▶ [WORK INSTRUCTIONS] Among the entries below, how many lines contain "full"? Answer with the number only.

(Beginning of DATASET RECORDS)

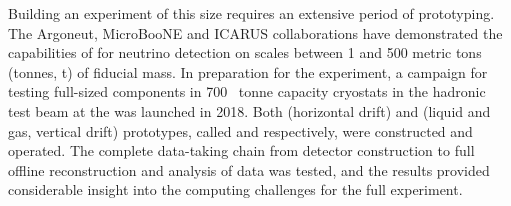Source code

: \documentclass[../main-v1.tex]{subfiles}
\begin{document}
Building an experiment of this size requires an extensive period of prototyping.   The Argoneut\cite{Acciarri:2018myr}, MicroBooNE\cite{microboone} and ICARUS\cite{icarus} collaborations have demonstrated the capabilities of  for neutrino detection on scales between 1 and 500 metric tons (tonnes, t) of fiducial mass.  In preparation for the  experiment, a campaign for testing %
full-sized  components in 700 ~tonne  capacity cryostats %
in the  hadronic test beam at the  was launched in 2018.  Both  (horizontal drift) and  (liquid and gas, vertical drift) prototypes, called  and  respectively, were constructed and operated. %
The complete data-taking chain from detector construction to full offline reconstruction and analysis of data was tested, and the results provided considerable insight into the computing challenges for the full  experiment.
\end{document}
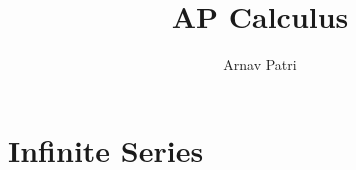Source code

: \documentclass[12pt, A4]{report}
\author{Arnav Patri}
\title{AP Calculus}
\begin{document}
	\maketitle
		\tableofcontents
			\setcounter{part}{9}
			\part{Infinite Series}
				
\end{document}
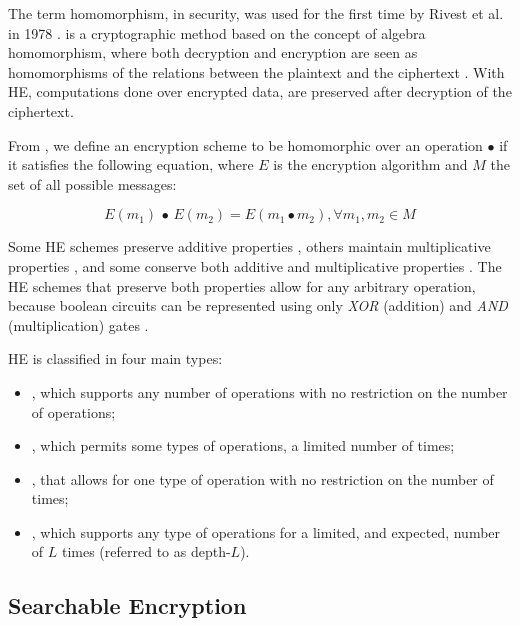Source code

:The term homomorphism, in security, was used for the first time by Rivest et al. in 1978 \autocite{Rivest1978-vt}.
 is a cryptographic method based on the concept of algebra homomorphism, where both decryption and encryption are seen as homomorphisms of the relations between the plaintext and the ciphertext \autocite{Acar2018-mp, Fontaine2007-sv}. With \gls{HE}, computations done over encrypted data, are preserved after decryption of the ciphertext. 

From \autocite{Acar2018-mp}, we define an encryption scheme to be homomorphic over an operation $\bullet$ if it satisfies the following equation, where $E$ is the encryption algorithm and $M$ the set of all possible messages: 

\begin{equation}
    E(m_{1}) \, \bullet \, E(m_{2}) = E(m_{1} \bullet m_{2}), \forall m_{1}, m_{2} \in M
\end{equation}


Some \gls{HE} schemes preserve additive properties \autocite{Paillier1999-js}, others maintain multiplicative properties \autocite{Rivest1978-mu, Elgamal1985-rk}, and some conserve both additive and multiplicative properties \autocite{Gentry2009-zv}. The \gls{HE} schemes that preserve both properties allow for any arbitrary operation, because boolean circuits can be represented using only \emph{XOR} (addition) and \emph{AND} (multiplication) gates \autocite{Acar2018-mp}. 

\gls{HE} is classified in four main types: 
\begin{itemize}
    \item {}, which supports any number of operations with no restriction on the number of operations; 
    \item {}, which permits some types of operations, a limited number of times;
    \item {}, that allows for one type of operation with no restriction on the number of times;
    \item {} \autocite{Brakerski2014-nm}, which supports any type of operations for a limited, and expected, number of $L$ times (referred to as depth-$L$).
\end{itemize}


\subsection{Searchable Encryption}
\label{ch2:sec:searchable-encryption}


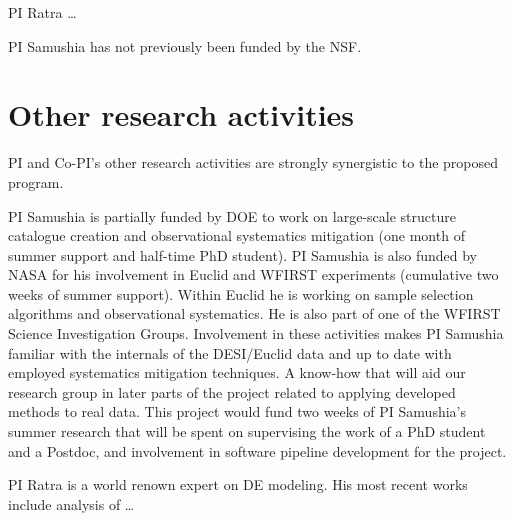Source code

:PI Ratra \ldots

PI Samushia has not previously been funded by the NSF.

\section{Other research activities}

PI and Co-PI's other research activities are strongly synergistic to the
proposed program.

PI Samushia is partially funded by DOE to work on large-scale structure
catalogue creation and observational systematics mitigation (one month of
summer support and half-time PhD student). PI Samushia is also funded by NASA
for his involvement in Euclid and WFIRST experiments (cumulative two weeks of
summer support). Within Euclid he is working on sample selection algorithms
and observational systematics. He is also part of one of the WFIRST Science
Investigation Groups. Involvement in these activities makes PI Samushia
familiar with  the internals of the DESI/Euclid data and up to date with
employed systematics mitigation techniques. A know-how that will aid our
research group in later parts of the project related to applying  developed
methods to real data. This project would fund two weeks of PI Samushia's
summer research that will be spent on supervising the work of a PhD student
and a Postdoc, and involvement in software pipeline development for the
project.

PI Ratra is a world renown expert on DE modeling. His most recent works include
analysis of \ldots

(End of DATASET RECORDS)

▶ [EXERCISE SOLUTION] 2